Task to carry out: Your answer must consist of exactly the lines below, starting with the line with "In this chapter, we" and going on through the line with "Neural decoding refers", and nothing else.

Data for review:
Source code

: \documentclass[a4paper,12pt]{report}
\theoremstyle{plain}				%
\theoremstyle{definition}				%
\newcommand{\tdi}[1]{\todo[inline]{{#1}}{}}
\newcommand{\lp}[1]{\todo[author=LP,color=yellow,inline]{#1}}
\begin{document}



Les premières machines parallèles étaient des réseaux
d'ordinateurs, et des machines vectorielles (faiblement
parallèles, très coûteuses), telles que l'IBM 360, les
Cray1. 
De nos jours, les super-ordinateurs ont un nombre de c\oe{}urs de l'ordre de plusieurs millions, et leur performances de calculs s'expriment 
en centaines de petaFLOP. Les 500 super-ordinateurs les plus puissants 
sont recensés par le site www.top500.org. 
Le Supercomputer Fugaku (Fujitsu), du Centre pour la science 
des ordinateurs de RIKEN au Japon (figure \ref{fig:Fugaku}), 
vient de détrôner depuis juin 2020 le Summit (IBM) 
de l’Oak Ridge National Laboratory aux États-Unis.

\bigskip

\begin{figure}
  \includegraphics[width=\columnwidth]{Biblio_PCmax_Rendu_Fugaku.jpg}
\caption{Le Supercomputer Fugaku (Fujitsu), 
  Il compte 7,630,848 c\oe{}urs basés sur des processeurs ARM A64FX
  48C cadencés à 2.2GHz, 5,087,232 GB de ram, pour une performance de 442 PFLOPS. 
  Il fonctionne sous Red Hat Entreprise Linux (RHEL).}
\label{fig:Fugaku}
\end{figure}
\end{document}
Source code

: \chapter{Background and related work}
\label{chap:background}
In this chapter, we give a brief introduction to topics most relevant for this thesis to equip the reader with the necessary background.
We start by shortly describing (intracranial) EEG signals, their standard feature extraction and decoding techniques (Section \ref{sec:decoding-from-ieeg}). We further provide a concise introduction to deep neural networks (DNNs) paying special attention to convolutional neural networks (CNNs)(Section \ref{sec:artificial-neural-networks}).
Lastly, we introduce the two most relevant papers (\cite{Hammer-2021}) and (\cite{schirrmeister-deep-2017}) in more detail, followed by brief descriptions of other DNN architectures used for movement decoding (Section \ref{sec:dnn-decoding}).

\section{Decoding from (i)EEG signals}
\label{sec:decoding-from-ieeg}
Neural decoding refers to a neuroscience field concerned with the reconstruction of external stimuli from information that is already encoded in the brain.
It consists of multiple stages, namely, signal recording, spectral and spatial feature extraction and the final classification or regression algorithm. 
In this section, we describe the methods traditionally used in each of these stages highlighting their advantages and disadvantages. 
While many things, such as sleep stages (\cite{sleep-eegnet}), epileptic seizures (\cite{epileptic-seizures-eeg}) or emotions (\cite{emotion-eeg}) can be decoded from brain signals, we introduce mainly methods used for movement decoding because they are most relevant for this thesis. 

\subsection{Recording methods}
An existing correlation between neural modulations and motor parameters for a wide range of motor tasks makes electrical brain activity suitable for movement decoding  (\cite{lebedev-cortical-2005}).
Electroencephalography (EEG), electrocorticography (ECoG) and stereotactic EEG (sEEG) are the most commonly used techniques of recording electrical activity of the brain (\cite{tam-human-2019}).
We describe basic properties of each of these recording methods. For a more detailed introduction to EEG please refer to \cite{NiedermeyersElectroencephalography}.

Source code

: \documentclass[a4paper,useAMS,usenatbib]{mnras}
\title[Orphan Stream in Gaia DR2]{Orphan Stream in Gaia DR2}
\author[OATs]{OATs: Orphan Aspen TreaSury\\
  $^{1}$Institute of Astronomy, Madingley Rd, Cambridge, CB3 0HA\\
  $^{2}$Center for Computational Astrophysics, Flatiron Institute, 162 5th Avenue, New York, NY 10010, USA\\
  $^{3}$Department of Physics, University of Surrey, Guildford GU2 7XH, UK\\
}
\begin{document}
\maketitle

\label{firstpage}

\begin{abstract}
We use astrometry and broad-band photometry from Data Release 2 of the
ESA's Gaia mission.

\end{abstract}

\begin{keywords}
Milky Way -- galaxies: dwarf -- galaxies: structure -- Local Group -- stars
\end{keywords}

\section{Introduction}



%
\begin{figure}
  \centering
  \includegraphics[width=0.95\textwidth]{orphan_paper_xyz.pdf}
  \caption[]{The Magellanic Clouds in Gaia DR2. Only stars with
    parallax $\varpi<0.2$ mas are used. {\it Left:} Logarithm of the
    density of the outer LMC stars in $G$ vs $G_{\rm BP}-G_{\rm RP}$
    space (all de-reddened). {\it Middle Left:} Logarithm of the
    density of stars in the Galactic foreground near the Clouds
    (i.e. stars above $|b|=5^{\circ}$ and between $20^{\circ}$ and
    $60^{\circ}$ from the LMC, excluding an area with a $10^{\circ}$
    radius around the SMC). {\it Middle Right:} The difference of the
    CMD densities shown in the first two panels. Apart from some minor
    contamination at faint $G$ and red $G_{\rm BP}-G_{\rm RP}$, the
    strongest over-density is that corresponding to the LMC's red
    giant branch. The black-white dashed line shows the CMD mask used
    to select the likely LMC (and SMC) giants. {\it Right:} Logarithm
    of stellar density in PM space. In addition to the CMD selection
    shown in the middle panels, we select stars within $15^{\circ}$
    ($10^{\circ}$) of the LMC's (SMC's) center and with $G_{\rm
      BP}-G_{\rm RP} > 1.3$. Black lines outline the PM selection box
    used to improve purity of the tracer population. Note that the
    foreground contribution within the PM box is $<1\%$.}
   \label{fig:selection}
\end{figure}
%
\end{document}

Result:
In this chapter, we give a brief introduction to topics most relevant for this thesis to equip the reader with the necessary background.
We start by shortly describing (intracranial) EEG signals, their standard feature extraction and decoding techniques (Section \ref{sec:decoding-from-ieeg}). We further provide a concise introduction to deep neural networks (DNNs) paying special attention to convolutional neural networks (CNNs)(Section \ref{sec:artificial-neural-networks}).
Lastly, we introduce the two most relevant papers (\cite{Hammer-2021}) and (\cite{schirrmeister-deep-2017}) in more detail, followed by brief descriptions of other DNN architectures used for movement decoding (Section \ref{sec:dnn-decoding}).

\section{Decoding from (i)EEG signals}
\label{sec:decoding-from-ieeg}
Neural decoding refers to a neuroscience field concerned with the reconstruction of external stimuli from information that is already encoded in the brain.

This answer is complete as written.